● Exercise brief: A bare number is the only acceptable answer: how many lines of these entries include "GetUser"?

● Extracted material:
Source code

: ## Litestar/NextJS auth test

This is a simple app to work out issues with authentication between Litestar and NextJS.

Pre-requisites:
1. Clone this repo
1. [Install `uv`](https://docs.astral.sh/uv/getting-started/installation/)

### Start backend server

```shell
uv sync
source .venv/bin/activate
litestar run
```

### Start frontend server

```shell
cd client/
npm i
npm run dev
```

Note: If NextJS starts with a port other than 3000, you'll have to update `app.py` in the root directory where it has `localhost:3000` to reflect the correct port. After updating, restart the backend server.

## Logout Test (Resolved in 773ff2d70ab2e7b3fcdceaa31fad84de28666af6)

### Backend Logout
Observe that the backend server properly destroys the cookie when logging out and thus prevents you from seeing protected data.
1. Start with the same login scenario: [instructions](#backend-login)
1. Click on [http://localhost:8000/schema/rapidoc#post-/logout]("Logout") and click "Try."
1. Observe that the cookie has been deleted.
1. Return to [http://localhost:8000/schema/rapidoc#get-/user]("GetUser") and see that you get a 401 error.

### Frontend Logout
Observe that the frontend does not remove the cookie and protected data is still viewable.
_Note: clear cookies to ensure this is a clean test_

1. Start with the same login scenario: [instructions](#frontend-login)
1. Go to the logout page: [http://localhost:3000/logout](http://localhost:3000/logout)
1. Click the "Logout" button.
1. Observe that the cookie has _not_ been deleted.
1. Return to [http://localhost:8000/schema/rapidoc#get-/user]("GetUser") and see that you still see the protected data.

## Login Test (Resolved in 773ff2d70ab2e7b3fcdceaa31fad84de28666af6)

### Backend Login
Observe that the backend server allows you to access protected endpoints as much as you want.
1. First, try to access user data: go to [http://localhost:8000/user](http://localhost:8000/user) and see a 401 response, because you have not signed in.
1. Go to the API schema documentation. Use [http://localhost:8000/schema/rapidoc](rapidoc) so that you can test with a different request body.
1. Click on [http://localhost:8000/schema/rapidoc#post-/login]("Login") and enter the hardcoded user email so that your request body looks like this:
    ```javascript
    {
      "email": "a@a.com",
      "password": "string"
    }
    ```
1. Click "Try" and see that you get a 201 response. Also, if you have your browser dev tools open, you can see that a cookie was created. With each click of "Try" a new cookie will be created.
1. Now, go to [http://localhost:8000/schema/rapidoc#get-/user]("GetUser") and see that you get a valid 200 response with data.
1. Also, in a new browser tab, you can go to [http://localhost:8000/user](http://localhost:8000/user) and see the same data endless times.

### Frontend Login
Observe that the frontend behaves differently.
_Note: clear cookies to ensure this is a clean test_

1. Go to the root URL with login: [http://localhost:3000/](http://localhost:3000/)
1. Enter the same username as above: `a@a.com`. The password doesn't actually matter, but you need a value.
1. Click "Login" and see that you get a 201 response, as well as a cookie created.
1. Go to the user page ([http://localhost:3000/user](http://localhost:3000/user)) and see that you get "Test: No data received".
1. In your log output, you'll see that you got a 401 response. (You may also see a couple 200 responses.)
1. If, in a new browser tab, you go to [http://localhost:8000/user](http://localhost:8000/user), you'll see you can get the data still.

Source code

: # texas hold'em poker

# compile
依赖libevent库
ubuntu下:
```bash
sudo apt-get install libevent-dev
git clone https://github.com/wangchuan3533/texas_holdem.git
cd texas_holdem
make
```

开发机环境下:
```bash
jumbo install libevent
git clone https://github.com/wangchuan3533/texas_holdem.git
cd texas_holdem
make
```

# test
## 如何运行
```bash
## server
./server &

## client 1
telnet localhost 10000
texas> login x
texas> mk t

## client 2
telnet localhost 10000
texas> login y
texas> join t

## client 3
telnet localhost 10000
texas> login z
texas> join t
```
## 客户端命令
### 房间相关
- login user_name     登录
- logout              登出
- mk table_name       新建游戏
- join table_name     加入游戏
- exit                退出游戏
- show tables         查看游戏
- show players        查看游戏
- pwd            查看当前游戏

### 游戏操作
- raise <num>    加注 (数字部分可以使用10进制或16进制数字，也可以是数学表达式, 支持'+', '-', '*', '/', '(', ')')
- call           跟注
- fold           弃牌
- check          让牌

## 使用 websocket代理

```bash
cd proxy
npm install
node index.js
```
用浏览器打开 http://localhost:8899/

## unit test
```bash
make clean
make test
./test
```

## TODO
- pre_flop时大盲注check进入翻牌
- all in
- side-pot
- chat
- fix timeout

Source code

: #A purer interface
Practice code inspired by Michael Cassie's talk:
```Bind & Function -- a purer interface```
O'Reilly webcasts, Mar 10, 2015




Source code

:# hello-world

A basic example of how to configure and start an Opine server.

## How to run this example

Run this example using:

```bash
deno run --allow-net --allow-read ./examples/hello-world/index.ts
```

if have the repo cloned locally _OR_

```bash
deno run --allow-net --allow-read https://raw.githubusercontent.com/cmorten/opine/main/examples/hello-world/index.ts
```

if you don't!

● Result for this exercise: 3